そして、まず向かったのは真っ白なシーツが沢山積まれている部屋だった。
「ここで、シーツを取っていくんです」
小さいシーツから大きいシーツまで沢山あり、私は圧倒される。
「えっと、じゃあこの枕用シーツと、布団用と、ベッド用と……」
「はい」
一個のベッドでも何枚もシーツを使う。だから私もイネス先輩も目の前が見えづらくなるくらいのシーツを籠に積んだ。
「じゃ、じゃあ行こうか。
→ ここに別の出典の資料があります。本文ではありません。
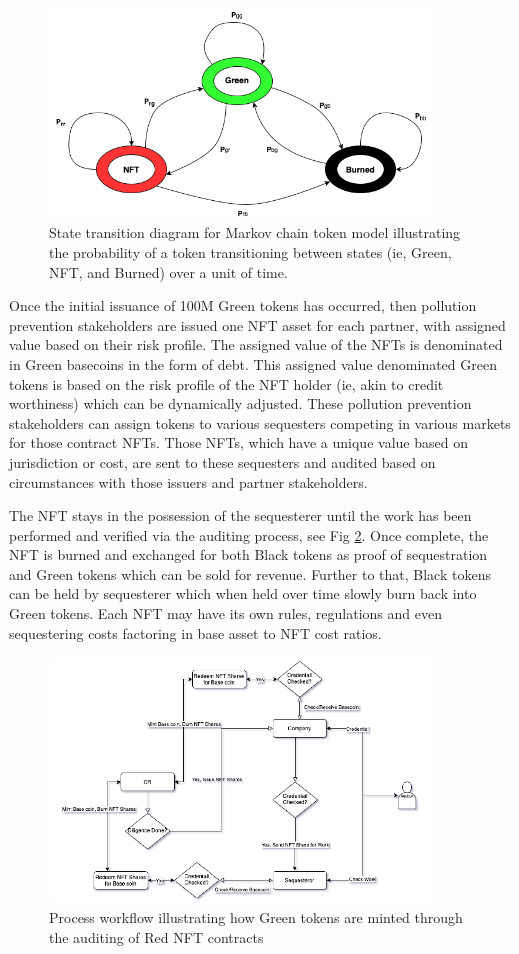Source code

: \documentclass{article}
\begin{document}
\begin{figure}[h]
\centering
\includegraphics[width=4in]{state_diagram.png}
\caption{State transition diagram for Markov chain token model illustrating the probability of a token transitioning between states (ie, Green, NFT, and Burned) over a unit of time.} 
\label{fig:state_diagram}
\end{figure} 

Once the initial issuance of 100M Green tokens has occurred, then pollution prevention stakeholders are issued one NFT asset for each partner, with assigned value based on their risk profile. The assigned value of the NFTs is denominated in Green basecoins in the form of debt. This assigned value denominated Green tokens is based on the risk profile of the NFT holder (ie, akin to credit worthiness) which can be dynamically adjusted. These  pollution prevention stakeholders can assign tokens to various sequesters competing in various markets for those contract NFTs. Those NFTs, which have a unique value based on jurisdiction or cost, are sent to these sequesters and audited based on circumstances with those issuers and partner stakeholders.

The NFT stays in the possession of the sequesterer until the work has been performed and verified via the auditing process, see Fig \ref{fig:red_to_green}. Once complete, the NFT is burned and exchanged for both Black tokens as proof of sequestration and Green tokens which can be sold for revenue. Further to that, Black tokens can be held by sequesterer which when held over time slowly burn back into Green tokens. Each NFT may have its
own rules, regulations and even sequestering costs factoring in base asset to NFT cost ratios.

\begin{figure}[h]
\centering
\includegraphics[width=4in]{red_to_green.png}
\caption{ Process workflow illustrating how Green tokens are minted through the auditing of Red NFT contracts } 
\label{fig:red_to_green}
\end{figure} 
\end{document}
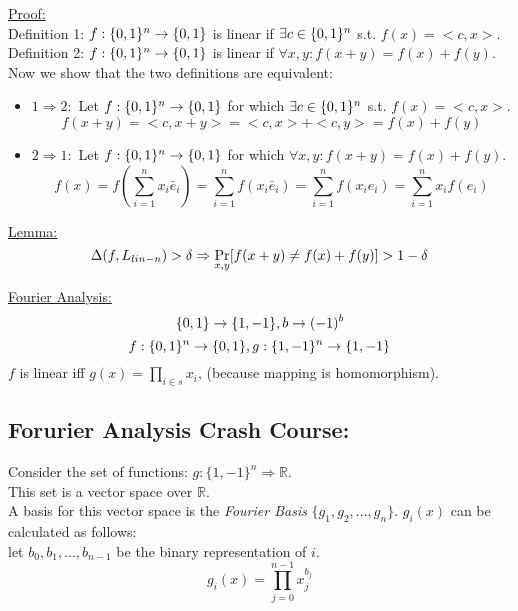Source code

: \underline{Proof:}\\
Definition 1: $f:\{0,1\}^n\rightarrow \{0,1\}$ is
linear if $\exists c\in\{0,1\}^n$ s.t. $f(x)=<c,x>$.\\
Definition 2: $f:\{0,1\}^n\rightarrow \{0,1\}$ is
linear if $\forall x,y: f(x+y)=f(x)+f(y)$.\\
Now we show that the two definitions are equivalent:\\
\begin{itemize}
	\item $1\Rightarrow 2:$
	Let $f:\{0,1\}^n\rightarrow \{0,1\}$ for which  $\exists c\in\{0,1\}^n$ s.t. $f(x)=<c,x>$.\\
	\[
		f(x+y)=<c,x+y>=<c,x>+<c,y>=f(x)+f(y)	
	\]
	\item $2\Rightarrow 1:$
	Let $f:\{0,1\}^n\rightarrow \{0,1\}$ for which $\forall x,y: f(x+y)=f(x)+f(y)$.\\
	\[
		f(x)=f(\sum_{i=1}^n x_i\bar{e}_i)=\sum_{i=1}^n f(x_i\bar{e}_i)
		=\sum_{i=1}^n f(x_ie_i)
		=\sum_{i=1}^nx_if(e_i)%
	\]
\end{itemize}

\underline{Lemma:}\\
\[
	\Delta(f,L_{lin-n})>\delta
	\Rightarrow \operatorname*{Pr}_{x,y}[f(x+y)\neq f(x)+f(y)]>1-\delta
\]

\underline{Fourier Analysis:}\\
\[
	\{0,1\}\rightarrow \{1,-1\}, b\rightarrow (-1)^b
\]\[
	f:\{0,1\}^n\rightarrow \{0,1\}, g:\{1,-1\}^n\rightarrow \{1,-1\}
\]
$f$ is linear iff $g(x)=\prod_{i\in s}x_i$, 
(because mapping is homomorphism).

\subsection*{Forurier Analysis Crash Course:}
Consider the set of functions: $g:\{1,-1\}^n\Rightarrow\mathbb{R}$.\\
This set is a vector space over $\mathbb{R}$.\\
A basis for this vector space is the \emph{Fourier Basis} $\{g_1,g_2,...,g_n\}$.
$g_i(x)$ can be calculated as follows:\\
let $b_0,b_1,...,b_{n-1}$ be the binary representation of $i$.\\
\[
	g_i(x)=\prod_{j=0}^{n-1}x_j^{b_j}
\]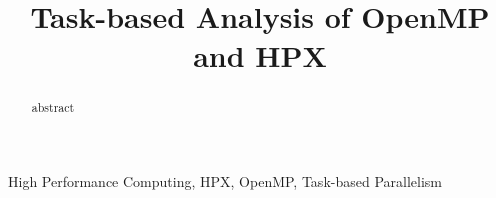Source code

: \documentclass[conference]{IEEEtran}
\begin{document}
\title{Task-based Analysis of OpenMP and HPX}

\author{
}

\maketitle

\begin{abstract}
abstract
\end{abstract}

\begin{IEEEkeywords}
High Performance Computing, HPX, OpenMP, Task-based Parallelism
\end{IEEEkeywords}


















{}
\end{document}
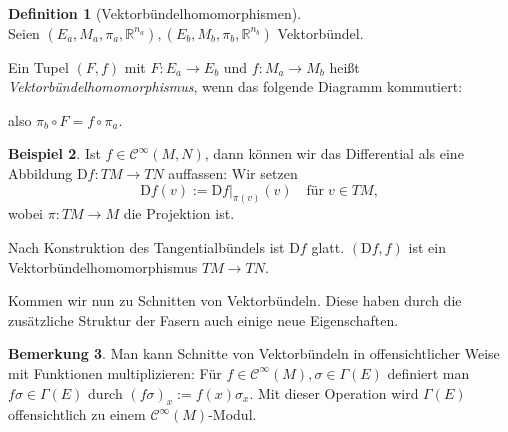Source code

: \documentclass[a4paper]{scrbook}
\numberwithin{equation}{chapter}
\newcommand{\DD}{\mathrm{D}}
\newcommand{\R}{\mathbb{R}}
\newcommand{\sC}{\mathcal{C}^{\infty}}
\theoremstyle{definition}
\newtheorem{defn}{Definition}[section]
\newtheorem{bem}[defn]{Bemerkung}
\newtheorem{bsp}[defn]{Beispiel}
\begin{document}
		\begin{defn}[Vektorbündelhomomorphismen]\hfill\\
			Seien $(E_a,M_a,\pi_a,\R^{n_a}),(E_b,M_b,\pi_b,\R^{n_b})$ Vektorbündel.
			
			Ein Tupel $(F,f)$ mit $F\colon E_a\rightarrow E_b$ und $f\colon M_a\rightarrow M_b$ heißt \emph{Vektorbündelhomomorphismus}, wenn das folgende Diagramm kommutiert:
			\begin{center}
			\end{center}
			also $\pi_b\circ F=f\circ\pi_a$.
		\end{defn}
		
		\begin{bsp}
			Ist $f\in\sC(M,N)$, dann können wir das Differential als eine Abbildung $\DD f\colon TM \to TN$ auffassen: Wir setzen
			\[\DD f(v) := \left.\DD f\right|_{\pi(v)}(v) \quad \text{für} \; v \in TM,\]
			wobei $\pi\colon TM\to M$ die Projektion ist.
			
			Nach Konstruktion des Tangentialbündels ist $\DD f$ glatt. $(\DD f,f)$ ist ein Vektorbündelhomomorphismus $TM \to TN$.
		\end{bsp}
		
		Kommen wir nun zu Schnitten von Vektorbündeln. Diese haben durch die zusätzliche Struktur der Fasern auch einige neue Eigenschaften.		
		\begin{bem}
			Man kann Schnitte von Vektorbündeln in offensichtlicher Weise mit Funktionen multiplizieren: Für $f \in \sC(M), \sigma \in \Gamma(E)$ definiert man $f\sigma \in \Gamma(E)$ durch $(f\sigma)_x := f(x) \sigma_x$. Mit dieser Operation wird $\Gamma(E)$ offensichtlich zu einem $\sC(M)$-Modul.
		\end{bem}
\end{document}
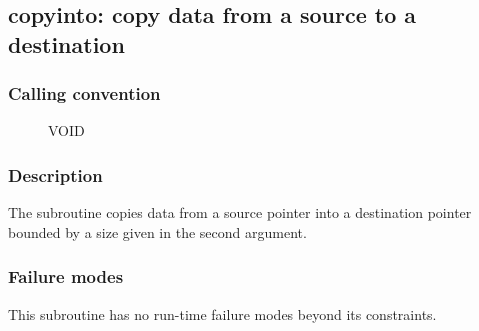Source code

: \clearpage
{}
{}
\label{subr:copyinto}
\subsection*{copyinto: copy data from a source to a destination}

\subsubsection*{Calling convention}

\begin{description}
\item[] VOID
\end{description}

\subsubsection*{Description}

The  subroutine copies data from a source pointer
into a destination pointer bounded by a size given in the second argument.

\subsubsection*{Failure modes}

This subroutine has no run-time failure modes beyond its constraints.
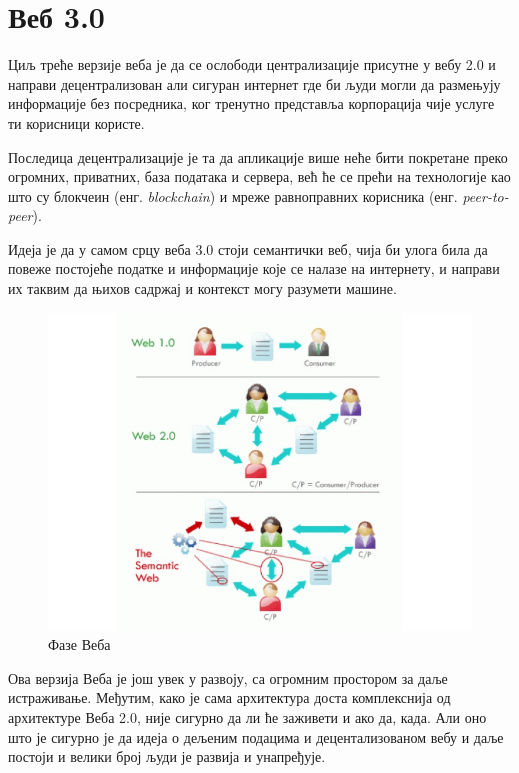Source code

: \documentclass[12pt,oneside]{memoir}
\begin{document}
\section{Веб 3.0}
\label{sec:sem_veb_veb_3}

Циљ треће верзије веба је да се ослободи централизације присутне у вебу 2.0 и направи децентрализован али сигуран интернет где би људи могли да размењују информације без посредника, ког тренутно представља корпорација чије услуге ти корисници користе.

Последица децентрализације је та да апликације више неће бити покретане преко огромних, приватних, база података и сервера, већ ће се прећи на технологије као што су блокчеин (енг. \textit{blockchain}) и мреже равноправних корисника (енг. \textit{peer-to-peer}).

Идеја је да у самом срцу веба 3.0 стоји семантички веб, чија би улога била да повеже постојеће податке и информације које се налазе на интернету, и направи их таквим да њихов садржај и контекст могу разумети машине.

\begin{figure}[!ht]
  \centering
  \includegraphics[width=1\textwidth]{pictures/webs_vrs.jpg}
  \caption{Фазе Веба}
  \label{fig:sem_veb_versions}
\end{figure}

Ова верзија Веба је још увек у развоју, са огромним простором за даље истраживање. Међутим, како је сама архитектура доста комплекснија од архитектуре Веба 2.0, није сигурно да ли ће заживети и ако да, када. Али оно што је сигурно је да идеја о дељеним подацима и децентализованом вебу и даље постоји и велики број људи је развија и унапређује.
\end{document}
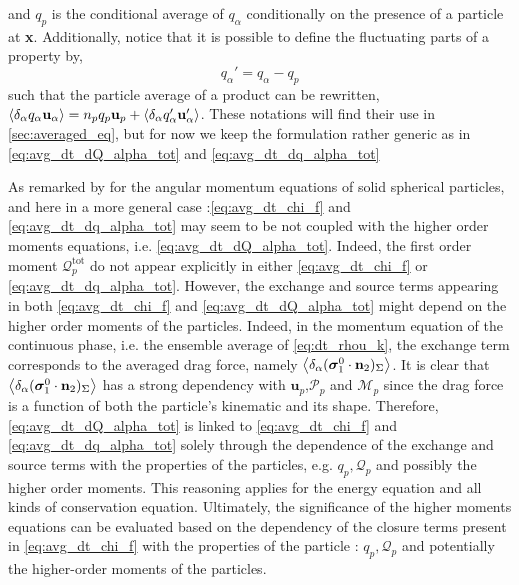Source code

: and $q_p$ is the conditional average of $q_\alpha$ conditionally on the presence of a particle at \textbf{x}. 
Additionally, notice that it is possible to define the fluctuating parts of a property by, 
\begin{equation}
    q_\alpha' = q_\alpha - q_p
\end{equation}
such that the particle average of a product can be rewritten, $\left<\delta_\alpha q_\alpha\textbf{u}_\alpha\right> = n_p q_p \textbf{u}_p + \left<\delta_\alpha q_\alpha' \textbf{u}_\alpha'\right>$. 
These notations will find their use in \ref{sec:averaged_eq}, but for now we keep the formulation rather generic as in \ref{eq:avg_dt_dQ_alpha_tot} and \ref{eq:avg_dt_dq_alpha_tot}

As remarked by \citet{jackson1997locally} for the angular momentum equations of solid spherical particles, and here in a more general case :\ref{eq:avg_dt_chi_f} and \ref{eq:avg_dt_dq_alpha_tot} may seem to be not coupled with the higher order moments equations, i.e. \ref{eq:avg_dt_dQ_alpha_tot}. 
Indeed, the first order moment $\mathcal{Q}_p^\text{tot}$ do not appear explicitly in either \ref{eq:avg_dt_chi_f} or \ref{eq:avg_dt_dq_alpha_tot}.
However, the exchange and source terms 
appearing in both \ref{eq:avg_dt_chi_f} and \ref{eq:avg_dt_dQ_alpha_tot} might depend on the higher order moments of the particles.
Indeed, in the momentum equation of the continuous phase, i.e. the ensemble average of \ref{eq:dt_rhou_k}, the exchange term corresponds to the averaged drag force, namely $\left<\delta_\alpha ( \bm{\sigma}_1^0\cdot \textbf{n}_2 )_{\Sigma}\right>$. 
It is clear that $\left<\delta_\alpha ( \bm{\sigma}_1^0\cdot \textbf{n}_2 )_{\Sigma}\right>$ has a strong dependency with $\textbf{u}_p$,$\mathcal{P}_p$ and $\mathcal{M}_p$ since the drag force is a function of both the particle's kinematic and its shape. 
Therefore, \ref{eq:avg_dt_dQ_alpha_tot} is linked to \ref{eq:avg_dt_chi_f} and \ref{eq:avg_dt_dq_alpha_tot} solely through the dependence of the exchange and source terms with the properties of the particles, e.g. $q_p,\mathcal{Q}_p$ and possibly the higher order moments. 
This reasoning applies for the energy equation and all kinds of conservation equation. 
Ultimately, the significance of the higher moments equations can be evaluated based on the dependency of the closure terms present in \ref{eq:avg_dt_chi_f} with the properties of the particle : $q_p, \mathcal{Q}_p$ and potentially the higher-order moments of the particles. 

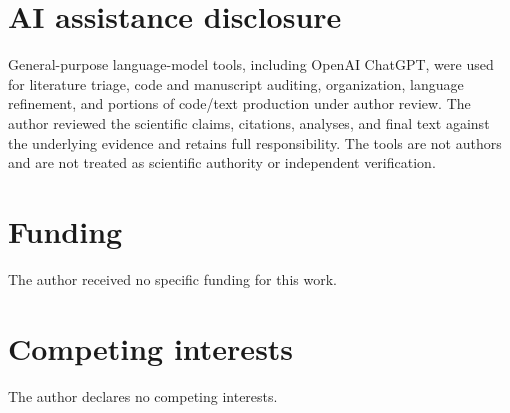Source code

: \documentclass[11pt]{article}
\begin{document}















\section*{AI assistance disclosure}
General-purpose language-model tools, including OpenAI ChatGPT, were used for literature triage, code and manuscript auditing, organization, language refinement, and portions of code/text production under author review. The author reviewed the scientific claims, citations, analyses, and final text against the underlying evidence and retains full responsibility. The tools are not authors and are not treated as scientific authority or independent verification.

\section*{Funding}
The author received no specific funding for this work.

\section*{Competing interests}
The author declares no competing interests.

\end{document}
……でも本当に大丈夫? 私もうちょっと持てるよ?」
「全然平気ですっ」
正直重いし前もよく見えないし辛かったが、同じ物をイネス先輩が持っているのだから私も頑張りたかった。
ヨロヨロとなりながら、私は歩き続ける。足元しか見てないので、道案内はイネス先輩の声が頼りだ。
だから耳に意識を集中させていると「ヴィヴィアンヌさん、前……!」とイネス先輩の声が聞こえた。
「え……きゃっ」
なにかにボヨンと当たる。当たった拍子にシーツの山が崩れ顔にかかり藻掻いていると、誰かが籠の上に戻してくれた。
そして、乱れた髪を直すようにスルリと頭を撫でられる。
「頑張っていますね」
四年間聞き続けた声が、頭上から降り注いだ。